Publicada em 28/12/2008

Pior Natal da década! A crise chega ao Brasil com força

 

E cai sobre as cotas dos trabalhadores na forma: de férias coletivas, ameaça de retirada dos direitos trabalhistas e demissões.

 

A crise econômica que preocupa o mundo inteiro chegou com muita força no Brasil. Diversas empresas já liberaram os trabalhadores através de férias coletivas, e o governo já ameaça tirar os direitos trabalhistas para diminuir o efeito da crise no país, conforme pressão que vem sendo feita por empresários.

 

A General Motors (GM), por exemplo, já anunciou que na unidade de Gravataí (RS) vai haver um terceiro período de férias coletivas. Isso em menos de três meses. A montadora agendou um novo período de paralisação entre os dias 19 de janeiro e 8 de fevereiro para os 5,2 mil metalúrgicos, que ainda estão parados e só voltam ao trabalho dia 5 de janeiro.

 

No mês de novembro, a unidade gaúcha só trabalhou 1 dia; em dezembro foram 5 dias; em janeiro, vão trabalhar menos de dez dias úteis, e em fevereiro também vai haver produção em metade dos dias. Tudo para ajustar a produção à demanda em queda, quer dizer, simplesmente parar de produzir, pois se parou de comprar.

 

Também outras grandes empresas são afetadas pelo efeito avassalador da crise. A Vale deu férias coletivas para 563 trabalhadores. Metade dos funcionários para em férias coletivas do dia 2 até dia 31 de janeiro a outra metade, para do dia 1º de fevereiro a 2 de março. Sendo que a empresa no inicio do mês já havia demitido 1,3 mil trabalhadores.

 

A AGCO, empresa de produção de colhedeiras no noroeste do RS, demitiu 155 funcionários.
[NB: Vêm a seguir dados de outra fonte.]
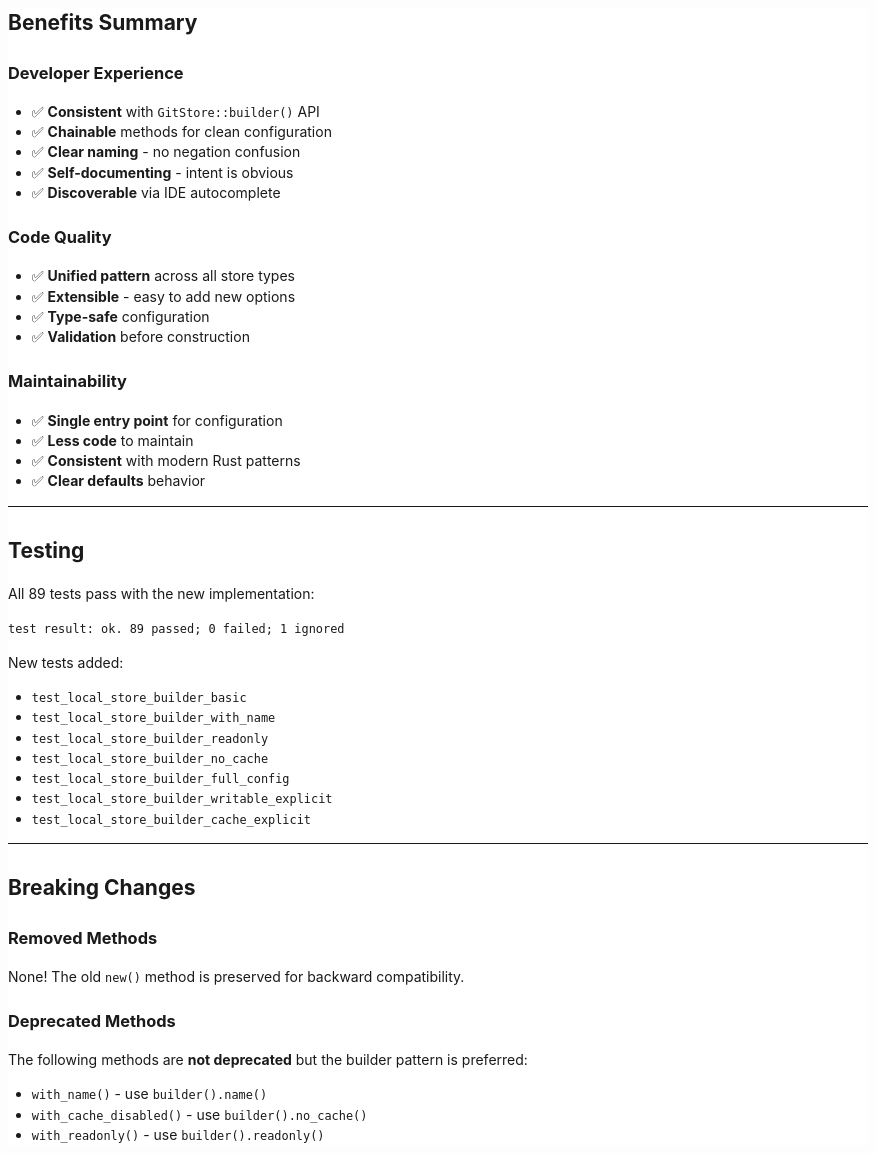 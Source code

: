 
## Benefits Summary

### Developer Experience
- ✅ **Consistent** with `GitStore::builder()` API
- ✅ **Chainable** methods for clean configuration
- ✅ **Clear naming** - no negation confusion
- ✅ **Self-documenting** - intent is obvious
- ✅ **Discoverable** via IDE autocomplete

### Code Quality
- ✅ **Unified pattern** across all store types
- ✅ **Extensible** - easy to add new options
- ✅ **Type-safe** configuration
- ✅ **Validation** before construction

### Maintainability
- ✅ **Single entry point** for configuration
- ✅ **Less code** to maintain
- ✅ **Consistent** with modern Rust patterns
- ✅ **Clear defaults** behavior

---

## Testing

All 89 tests pass with the new implementation:
```
test result: ok. 89 passed; 0 failed; 1 ignored
```

New tests added:
- `test_local_store_builder_basic`
- `test_local_store_builder_with_name`
- `test_local_store_builder_readonly`
- `test_local_store_builder_no_cache`
- `test_local_store_builder_full_config`
- `test_local_store_builder_writable_explicit`
- `test_local_store_builder_cache_explicit`

---

## Breaking Changes

### Removed Methods

None! The old `new()` method is preserved for backward compatibility.

### Deprecated Methods

The following methods are **not deprecated** but the builder pattern is preferred:
- `with_name()` - use `builder().name()`
- `with_cache_disabled()` - use `builder().no_cache()`
- `with_readonly()` - use `builder().readonly()`
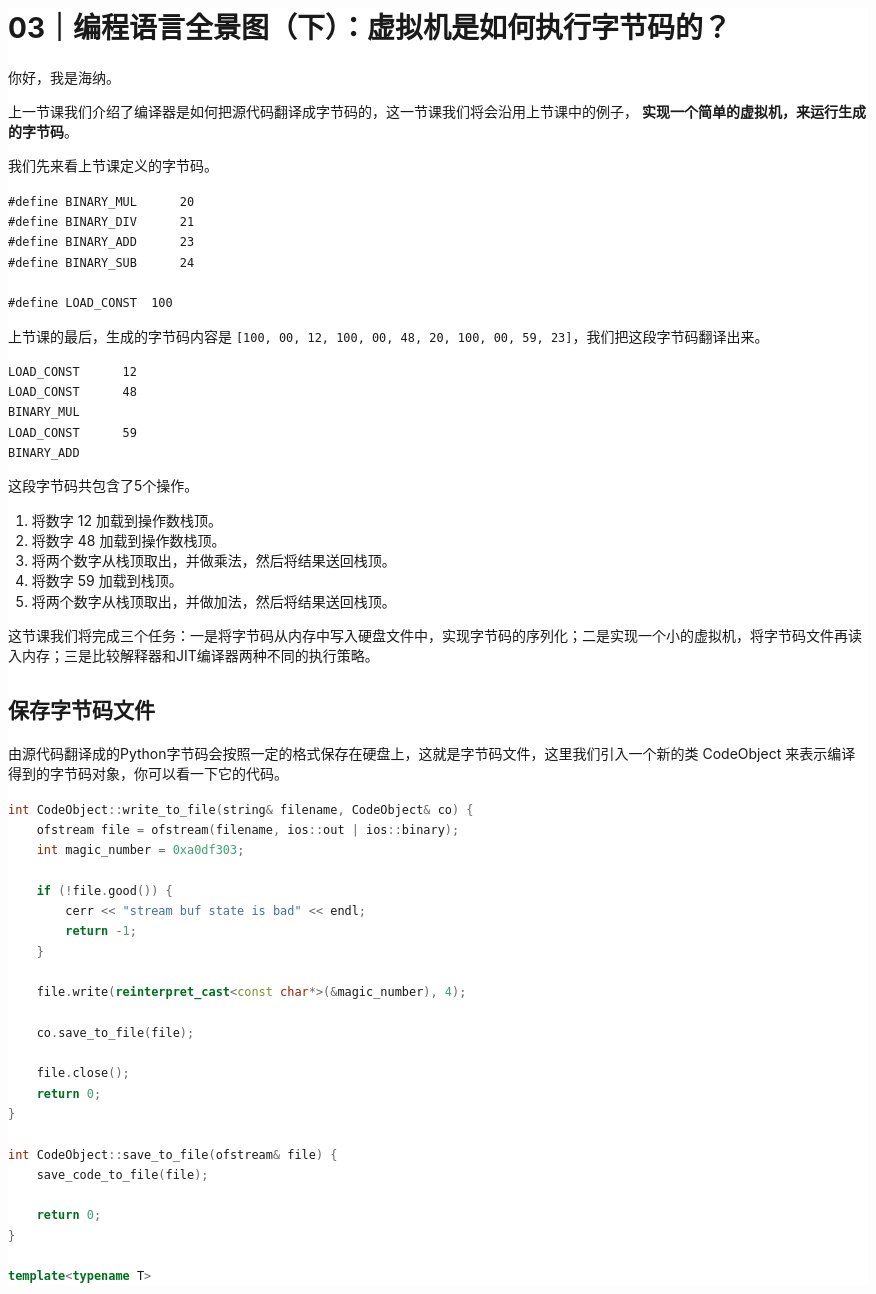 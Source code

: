 # 03｜编程语言全景图（下）：虚拟机是如何执行字节码的？
你好，我是海纳。

上一节课我们介绍了编译器是如何把源代码翻译成字节码的，这一节课我们将会沿用上节课中的例子， **实现一个简单的虚拟机，来运行生成的字节码**。

我们先来看上节课定义的字节码。

```plain
#define BINARY_MUL      20
#define BINARY_DIV      21
#define BINARY_ADD	    23
#define BINARY_SUB      24

#define LOAD_CONST	100

```

上节课的最后，生成的字节码内容是 `[100, 00, 12, 100, 00, 48, 20, 100, 00, 59, 23]`，我们把这段字节码翻译出来。

```plain
LOAD_CONST      12
LOAD_CONST      48
BINARY_MUL
LOAD_CONST      59
BINARY_ADD

```

这段字节码共包含了5个操作。

1. 将数字 12 加载到操作数栈顶。
2. 将数字 48 加载到操作数栈顶。
3. 将两个数字从栈顶取出，并做乘法，然后将结果送回栈顶。
4. 将数字 59 加载到栈顶。
5. 将两个数字从栈顶取出，并做加法，然后将结果送回栈顶。

这节课我们将完成三个任务：一是将字节码从内存中写入硬盘文件中，实现字节码的序列化；二是实现一个小的虚拟机，将字节码文件再读入内存；三是比较解释器和JIT编译器两种不同的执行策略。

## 保存字节码文件

由源代码翻译成的Python字节码会按照一定的格式保存在硬盘上，这就是字节码文件，这里我们引入一个新的类 CodeObject 来表示编译得到的字节码对象，你可以看一下它的代码。

```c++
int CodeObject::write_to_file(string& filename, CodeObject& co) {
    ofstream file = ofstream(filename, ios::out | ios::binary);
    int magic_number = 0xa0df303;

    if (!file.good()) {
        cerr << "stream buf state is bad" << endl;
        return -1;
    }

    file.write(reinterpret_cast<const char*>(&magic_number), 4);

    co.save_to_file(file);

    file.close();
    return 0;
}

int CodeObject::save_to_file(ofstream& file) {
    save_code_to_file(file);

    return 0;
}

template<typename T>
```
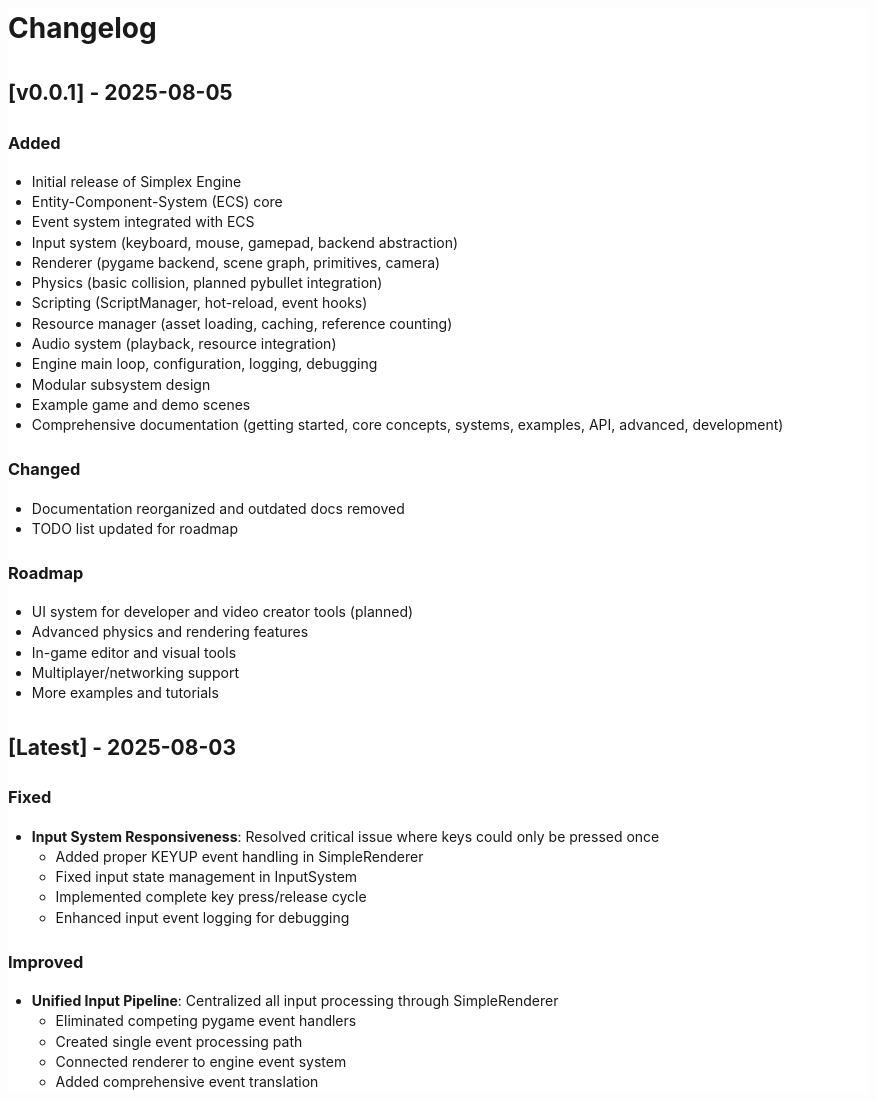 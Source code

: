 # Changelog

## [v0.0.1] - 2025-08-05

### Added
- Initial release of Simplex Engine
- Entity-Component-System (ECS) core
- Event system integrated with ECS
- Input system (keyboard, mouse, gamepad, backend abstraction)
- Renderer (pygame backend, scene graph, primitives, camera)
- Physics (basic collision, planned pybullet integration)
- Scripting (ScriptManager, hot-reload, event hooks)
- Resource manager (asset loading, caching, reference counting)
- Audio system (playback, resource integration)
- Engine main loop, configuration, logging, debugging
- Modular subsystem design
- Example game and demo scenes
- Comprehensive documentation (getting started, core concepts, systems, examples, API, advanced, development)

### Changed
- Documentation reorganized and outdated docs removed
- TODO list updated for roadmap

### Roadmap
- UI system for developer and video creator tools (planned)
- Advanced physics and rendering features
- In-game editor and visual tools
- Multiplayer/networking support
- More examples and tutorials

## [Latest] - 2025-08-03

### Fixed
- **Input System Responsiveness**: Resolved critical issue where keys could only be pressed once
  - Added proper KEYUP event handling in SimpleRenderer
  - Fixed input state management in InputSystem
  - Implemented complete key press/release cycle
  - Enhanced input event logging for debugging

### Improved
- **Unified Input Pipeline**: Centralized all input processing through SimpleRenderer
  - Eliminated competing pygame event handlers
  - Created single event processing path
  - Connected renderer to engine event system
  - Added comprehensive event translation
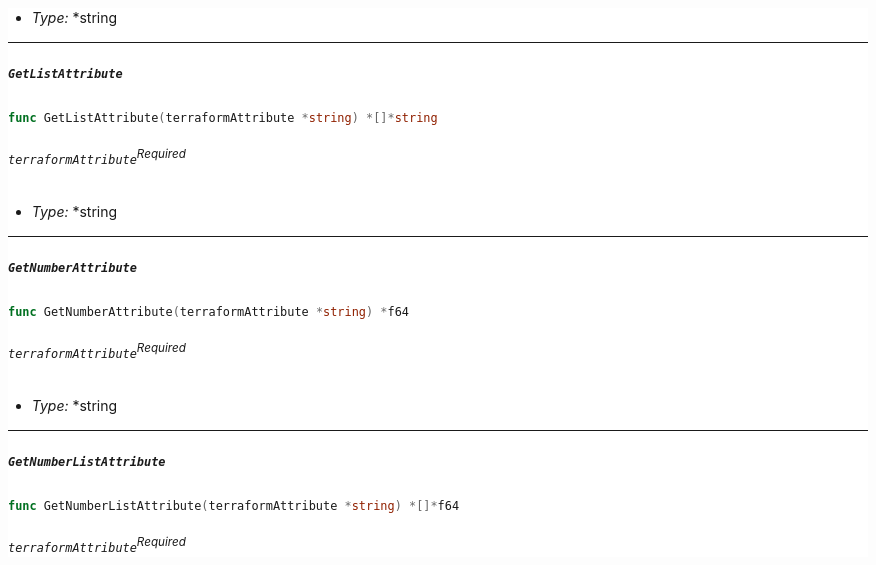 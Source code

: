 - *Type:* *string

---

##### `GetListAttribute` <a name="GetListAttribute" id="@cdktf/provider-datadog.dataDatadogCustomAllocationRule.DataDatadogCustomAllocationRuleCostsToAllocateOutputReference.getListAttribute"></a>

```go
func GetListAttribute(terraformAttribute *string) *[]*string
```

###### `terraformAttribute`<sup>Required</sup> <a name="terraformAttribute" id="@cdktf/provider-datadog.dataDatadogCustomAllocationRule.DataDatadogCustomAllocationRuleCostsToAllocateOutputReference.getListAttribute.parameter.terraformAttribute"></a>

- *Type:* *string

---

##### `GetNumberAttribute` <a name="GetNumberAttribute" id="@cdktf/provider-datadog.dataDatadogCustomAllocationRule.DataDatadogCustomAllocationRuleCostsToAllocateOutputReference.getNumberAttribute"></a>

```go
func GetNumberAttribute(terraformAttribute *string) *f64
```

###### `terraformAttribute`<sup>Required</sup> <a name="terraformAttribute" id="@cdktf/provider-datadog.dataDatadogCustomAllocationRule.DataDatadogCustomAllocationRuleCostsToAllocateOutputReference.getNumberAttribute.parameter.terraformAttribute"></a>

- *Type:* *string

---

##### `GetNumberListAttribute` <a name="GetNumberListAttribute" id="@cdktf/provider-datadog.dataDatadogCustomAllocationRule.DataDatadogCustomAllocationRuleCostsToAllocateOutputReference.getNumberListAttribute"></a>

```go
func GetNumberListAttribute(terraformAttribute *string) *[]*f64
```

###### `terraformAttribute`<sup>Required</sup> <a name="terraformAttribute" id="@cdktf/provider-datadog.dataDatadogCustomAllocationRule.DataDatadogCustomAllocationRuleCostsToAllocateOutputReference.getNumberListAttribute.parameter.terraformAttribute"></a>
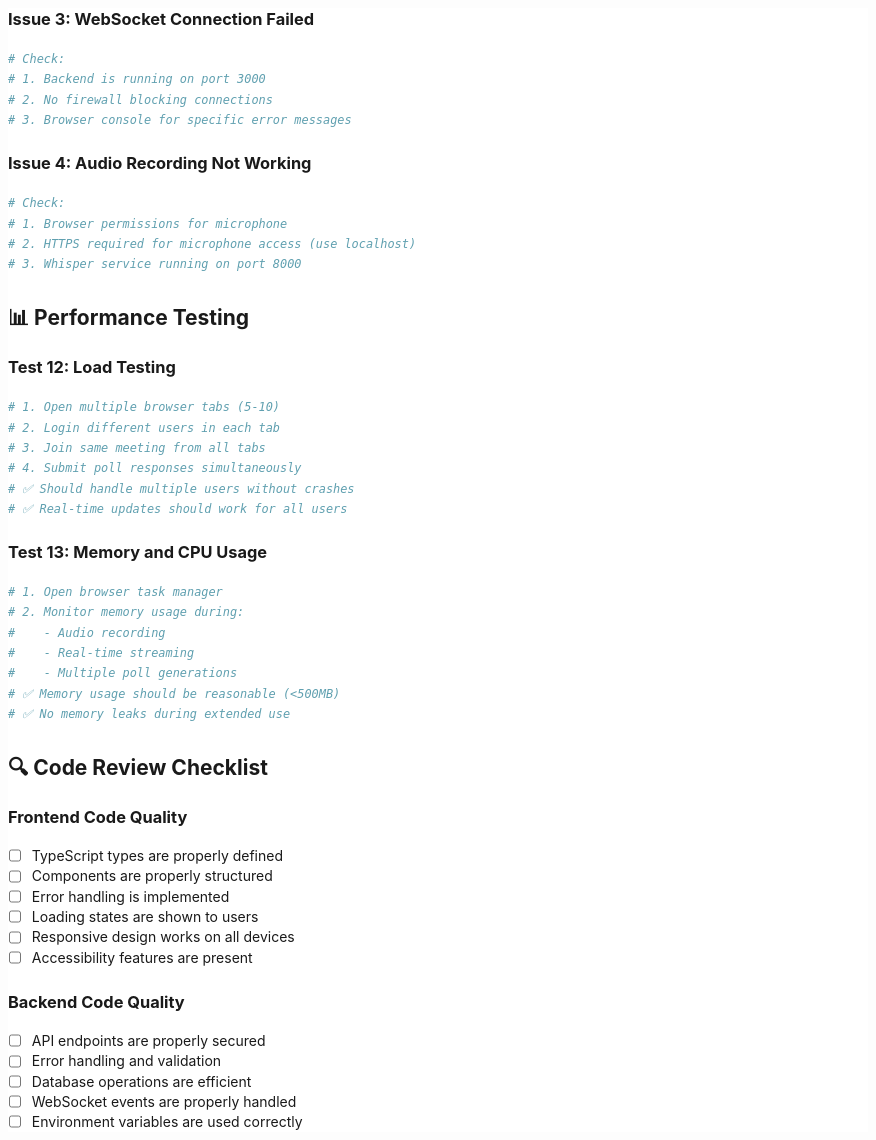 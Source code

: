 ### Issue 3: WebSocket Connection Failed
```bash
# Check:
# 1. Backend is running on port 3000
# 2. No firewall blocking connections
# 3. Browser console for specific error messages
```

### Issue 4: Audio Recording Not Working
```bash
# Check:
# 1. Browser permissions for microphone
# 2. HTTPS required for microphone access (use localhost)
# 3. Whisper service running on port 8000
```

## 📊 Performance Testing

### Test 12: Load Testing
```bash
# 1. Open multiple browser tabs (5-10)
# 2. Login different users in each tab
# 3. Join same meeting from all tabs
# 4. Submit poll responses simultaneously
# ✅ Should handle multiple users without crashes
# ✅ Real-time updates should work for all users
```

### Test 13: Memory and CPU Usage
```bash
# 1. Open browser task manager
# 2. Monitor memory usage during:
#    - Audio recording
#    - Real-time streaming
#    - Multiple poll generations
# ✅ Memory usage should be reasonable (<500MB)
# ✅ No memory leaks during extended use
```

## 🔍 Code Review Checklist

### Frontend Code Quality
- [ ] TypeScript types are properly defined
- [ ] Components are properly structured
- [ ] Error handling is implemented
- [ ] Loading states are shown to users
- [ ] Responsive design works on all devices
- [ ] Accessibility features are present

### Backend Code Quality
- [ ] API endpoints are properly secured
- [ ] Error handling and validation
- [ ] Database operations are efficient
- [ ] WebSocket events are properly handled
- [ ] Environment variables are used correctly
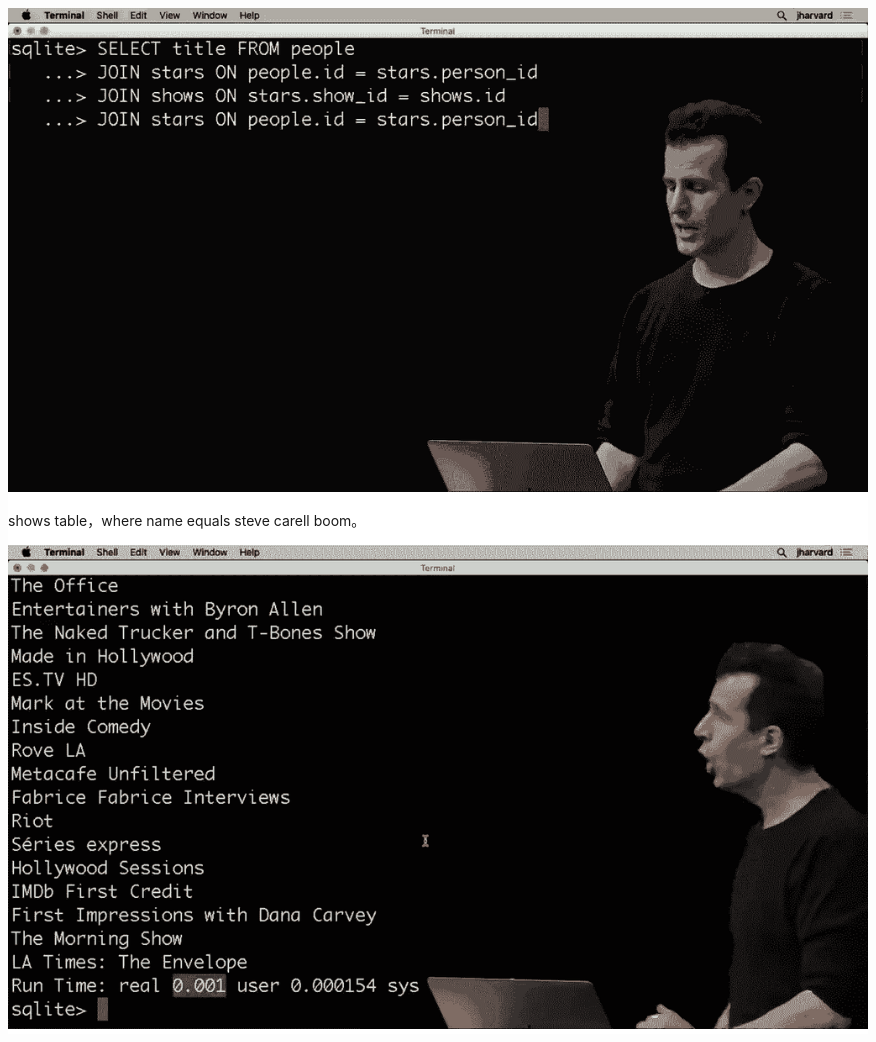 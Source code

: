 ![](img/1e4f07659e58faa22deb662e5dcbd6dd_125.png)

shows table，where name equals steve carell boom。

![](img/1e4f07659e58faa22deb662e5dcbd6dd_127.png)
A Companhia Siderúrgica Nacional (CSN) também anunciou esta semana a demissão de 400 trabalhadores.

 

Na Volks mais de 2 mil funcionários já foram demitidos neste final de ano nas várias filiais existente no país.

 

A indústria está despedindo gente o tempo inteiro (mais de 80 mil pessoas somente em novembro) e fechando as portas. Quem ainda estava salvando o PIB e a economia brasileira como um todo, era o setor de serviços, em especial o comércio. Porém, estes dados começam a fazer água também: segundo avaliação dos lojistas, as vendas este ano decepcionaram e muitos produtos vão ficar encalhados. Depois de crescer mais de 10% em 2007, o aumento de vendas este ano mal passou dos 3% até o Natal, representando a falta de dinheiro que já afeta a maioria da população.

 

Como se não bastasse todos esses efeitos nas costas dos trabalhadores, agora mais um cruel ataque surge das empresas, com o apoio do governo. Querem aplicar sobre a classe trabalhadora a redução da jornada de trabalho embutida com a redução do salário, além de prever a possibilidade de suspender o contrato de trabalho, sem remuneração.

 

Ou seja, querem retirar partes dos direitos trabalhistas conquistados com muita luta pelos trabalhadores. Isso é inadmissível! Mesmo a redução da jornada, nestes termos, é inaceitável. As empresas aceitam que se diminua a jornada porque, por conta própria já não estão tendo jornada nenhuma, em função das demissões e férias coletivas. Assim, no papel, fazem de conta que estão cedendo um pouco em troca de os funcionários também cederem, diminuindo seus salários. Na realidade, porém só os trabalhadores perdem e os patrões ganham duas vezes.  

 

É preciso barrar mais esta medida em vista, saída do acordo entre o governo lula e os empresários. Para cada demissão é preciso que se realizem protestos e greves, não só da categoria atingida, mas de todas as outras, não somente pelo aspecto econômico, mas também pela compreensão de que a derrota da burguesia em seu projeto, de empurrar a crise para os trabalhadores, em uma categoria enfraquece o conjunto da burguesia e fortalece os trabalhadores e sua luta.

       

Somente a classe trabalhadora unida, lutando contra a burguesia, o governo e seus dirigentes pelegos do movimento sindical, poderá ser capaz de enfrentar a crise capitalista, impondo seus interesses e necessidades contra os interesses dos patrões e governo.